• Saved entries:
_ _ _ _ _
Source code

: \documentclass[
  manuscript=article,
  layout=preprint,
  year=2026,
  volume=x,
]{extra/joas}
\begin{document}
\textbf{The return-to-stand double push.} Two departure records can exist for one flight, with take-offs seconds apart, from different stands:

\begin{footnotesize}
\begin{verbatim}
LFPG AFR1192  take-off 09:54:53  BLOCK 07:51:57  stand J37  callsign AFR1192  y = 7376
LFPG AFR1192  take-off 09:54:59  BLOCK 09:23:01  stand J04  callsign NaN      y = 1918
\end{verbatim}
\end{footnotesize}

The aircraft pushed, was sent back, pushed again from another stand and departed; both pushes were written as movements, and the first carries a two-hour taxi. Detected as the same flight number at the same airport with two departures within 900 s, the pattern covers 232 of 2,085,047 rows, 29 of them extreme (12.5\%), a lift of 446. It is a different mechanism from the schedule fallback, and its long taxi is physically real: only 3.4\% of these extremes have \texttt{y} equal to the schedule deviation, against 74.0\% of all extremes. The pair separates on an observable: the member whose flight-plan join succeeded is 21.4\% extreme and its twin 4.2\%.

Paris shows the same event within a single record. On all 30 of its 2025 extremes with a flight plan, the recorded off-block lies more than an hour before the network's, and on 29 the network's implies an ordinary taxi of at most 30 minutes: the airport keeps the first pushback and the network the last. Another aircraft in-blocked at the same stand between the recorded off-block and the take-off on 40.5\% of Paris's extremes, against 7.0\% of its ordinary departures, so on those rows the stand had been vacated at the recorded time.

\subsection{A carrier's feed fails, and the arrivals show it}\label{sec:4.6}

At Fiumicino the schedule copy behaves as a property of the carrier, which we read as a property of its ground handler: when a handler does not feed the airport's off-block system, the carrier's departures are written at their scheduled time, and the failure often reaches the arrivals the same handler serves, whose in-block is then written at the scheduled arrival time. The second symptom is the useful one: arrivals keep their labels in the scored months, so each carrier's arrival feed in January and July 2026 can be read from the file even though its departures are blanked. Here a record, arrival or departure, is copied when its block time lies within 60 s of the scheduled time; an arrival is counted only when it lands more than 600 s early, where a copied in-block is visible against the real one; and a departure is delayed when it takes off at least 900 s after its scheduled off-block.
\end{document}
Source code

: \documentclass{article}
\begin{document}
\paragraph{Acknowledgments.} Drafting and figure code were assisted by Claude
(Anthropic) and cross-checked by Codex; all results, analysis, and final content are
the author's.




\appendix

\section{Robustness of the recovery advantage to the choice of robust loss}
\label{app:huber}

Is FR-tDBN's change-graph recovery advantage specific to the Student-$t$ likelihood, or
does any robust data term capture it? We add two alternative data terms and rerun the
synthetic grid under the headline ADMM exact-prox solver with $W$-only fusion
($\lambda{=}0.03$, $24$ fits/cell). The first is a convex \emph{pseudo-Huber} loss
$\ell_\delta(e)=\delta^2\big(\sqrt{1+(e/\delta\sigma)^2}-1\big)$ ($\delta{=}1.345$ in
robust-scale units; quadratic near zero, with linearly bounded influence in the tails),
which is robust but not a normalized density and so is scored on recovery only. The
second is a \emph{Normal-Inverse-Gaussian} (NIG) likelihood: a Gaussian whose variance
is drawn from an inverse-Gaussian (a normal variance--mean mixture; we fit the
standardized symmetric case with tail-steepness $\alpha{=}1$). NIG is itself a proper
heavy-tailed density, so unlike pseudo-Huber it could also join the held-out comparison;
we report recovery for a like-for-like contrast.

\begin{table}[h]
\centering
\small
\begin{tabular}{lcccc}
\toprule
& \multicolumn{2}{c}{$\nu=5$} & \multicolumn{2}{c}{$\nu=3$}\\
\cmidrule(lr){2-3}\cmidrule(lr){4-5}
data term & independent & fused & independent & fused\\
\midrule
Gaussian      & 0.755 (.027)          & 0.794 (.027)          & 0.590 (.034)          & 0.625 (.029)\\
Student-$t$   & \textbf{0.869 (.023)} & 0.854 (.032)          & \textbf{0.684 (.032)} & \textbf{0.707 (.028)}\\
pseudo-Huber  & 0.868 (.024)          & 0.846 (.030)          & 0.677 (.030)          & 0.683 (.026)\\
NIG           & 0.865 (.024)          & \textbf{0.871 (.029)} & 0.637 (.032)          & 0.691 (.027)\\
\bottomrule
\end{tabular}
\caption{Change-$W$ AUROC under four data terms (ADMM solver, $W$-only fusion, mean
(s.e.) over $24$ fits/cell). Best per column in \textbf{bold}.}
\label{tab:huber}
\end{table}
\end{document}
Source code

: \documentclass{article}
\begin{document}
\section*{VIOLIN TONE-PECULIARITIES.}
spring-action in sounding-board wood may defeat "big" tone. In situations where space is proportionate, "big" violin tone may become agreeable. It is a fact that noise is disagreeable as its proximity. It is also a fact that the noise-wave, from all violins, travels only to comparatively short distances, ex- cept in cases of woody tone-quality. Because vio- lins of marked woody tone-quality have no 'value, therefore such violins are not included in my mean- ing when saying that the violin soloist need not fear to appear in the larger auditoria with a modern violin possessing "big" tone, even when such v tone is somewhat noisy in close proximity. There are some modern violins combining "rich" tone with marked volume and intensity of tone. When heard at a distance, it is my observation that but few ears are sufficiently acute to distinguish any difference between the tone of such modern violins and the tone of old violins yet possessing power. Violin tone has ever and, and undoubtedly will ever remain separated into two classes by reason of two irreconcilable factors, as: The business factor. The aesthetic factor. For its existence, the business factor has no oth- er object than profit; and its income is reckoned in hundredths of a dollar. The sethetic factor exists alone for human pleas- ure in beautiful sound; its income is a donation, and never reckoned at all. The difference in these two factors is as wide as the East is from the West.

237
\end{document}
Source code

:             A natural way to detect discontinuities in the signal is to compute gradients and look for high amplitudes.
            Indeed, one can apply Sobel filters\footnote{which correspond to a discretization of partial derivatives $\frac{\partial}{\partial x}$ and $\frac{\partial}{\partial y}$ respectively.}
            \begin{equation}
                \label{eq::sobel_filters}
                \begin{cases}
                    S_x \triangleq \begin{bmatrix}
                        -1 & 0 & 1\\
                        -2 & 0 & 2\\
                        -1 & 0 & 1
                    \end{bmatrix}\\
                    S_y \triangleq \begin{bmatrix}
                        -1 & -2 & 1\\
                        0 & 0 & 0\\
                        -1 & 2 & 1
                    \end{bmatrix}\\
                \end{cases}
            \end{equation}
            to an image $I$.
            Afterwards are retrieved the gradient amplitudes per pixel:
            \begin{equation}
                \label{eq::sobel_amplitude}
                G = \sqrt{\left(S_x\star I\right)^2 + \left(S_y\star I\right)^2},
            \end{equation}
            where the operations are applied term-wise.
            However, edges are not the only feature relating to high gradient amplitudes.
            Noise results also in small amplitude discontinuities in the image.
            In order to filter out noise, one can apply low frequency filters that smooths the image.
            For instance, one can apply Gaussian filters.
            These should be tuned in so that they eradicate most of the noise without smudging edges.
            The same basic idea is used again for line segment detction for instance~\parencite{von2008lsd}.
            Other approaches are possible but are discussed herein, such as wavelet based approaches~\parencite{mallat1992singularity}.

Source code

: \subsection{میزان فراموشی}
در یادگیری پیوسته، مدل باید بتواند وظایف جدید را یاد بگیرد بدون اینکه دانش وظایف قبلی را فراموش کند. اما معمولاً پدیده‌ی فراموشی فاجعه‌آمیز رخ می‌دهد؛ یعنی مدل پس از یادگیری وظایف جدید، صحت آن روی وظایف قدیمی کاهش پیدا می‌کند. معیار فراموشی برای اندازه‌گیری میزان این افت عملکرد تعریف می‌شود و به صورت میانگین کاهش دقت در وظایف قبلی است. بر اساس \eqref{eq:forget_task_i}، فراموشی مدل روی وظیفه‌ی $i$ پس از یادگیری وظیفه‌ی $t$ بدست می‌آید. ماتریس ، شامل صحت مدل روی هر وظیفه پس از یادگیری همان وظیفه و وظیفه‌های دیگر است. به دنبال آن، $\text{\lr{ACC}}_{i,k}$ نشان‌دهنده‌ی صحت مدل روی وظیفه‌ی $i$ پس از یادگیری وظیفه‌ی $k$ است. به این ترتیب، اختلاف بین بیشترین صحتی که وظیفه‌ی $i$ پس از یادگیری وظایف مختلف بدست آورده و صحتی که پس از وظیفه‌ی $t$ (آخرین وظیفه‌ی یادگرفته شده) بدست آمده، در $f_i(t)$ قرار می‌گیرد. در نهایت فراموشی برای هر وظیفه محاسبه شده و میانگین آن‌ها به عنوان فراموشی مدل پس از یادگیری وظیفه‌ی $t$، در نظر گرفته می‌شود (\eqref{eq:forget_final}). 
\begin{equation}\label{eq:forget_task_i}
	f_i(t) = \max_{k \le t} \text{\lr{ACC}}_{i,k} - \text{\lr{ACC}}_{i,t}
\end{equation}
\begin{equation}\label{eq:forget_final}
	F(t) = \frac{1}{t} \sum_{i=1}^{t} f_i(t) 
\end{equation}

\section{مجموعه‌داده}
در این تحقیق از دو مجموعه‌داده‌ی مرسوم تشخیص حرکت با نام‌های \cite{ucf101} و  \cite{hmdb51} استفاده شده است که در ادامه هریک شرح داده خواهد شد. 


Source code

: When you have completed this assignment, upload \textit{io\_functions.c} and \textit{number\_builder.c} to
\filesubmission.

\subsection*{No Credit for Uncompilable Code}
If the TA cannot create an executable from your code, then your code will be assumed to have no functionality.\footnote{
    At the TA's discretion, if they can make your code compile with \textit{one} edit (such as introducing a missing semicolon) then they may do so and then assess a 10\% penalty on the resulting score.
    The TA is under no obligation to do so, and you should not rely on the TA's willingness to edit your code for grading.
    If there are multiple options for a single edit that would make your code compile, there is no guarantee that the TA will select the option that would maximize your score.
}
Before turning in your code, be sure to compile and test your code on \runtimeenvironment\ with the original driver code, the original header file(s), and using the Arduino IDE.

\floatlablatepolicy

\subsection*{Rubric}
_ _ _ _ _
• Required action:
Of the lines above, copy each that contains "data".

• Written solution:
does any robust data term capture it? We add two alternative data terms and rerun the
data term & independent & fused & independent & fused\\
\caption{Change-$W$ AUROC under four data terms (ADMM solver, $W$-only fusion, mean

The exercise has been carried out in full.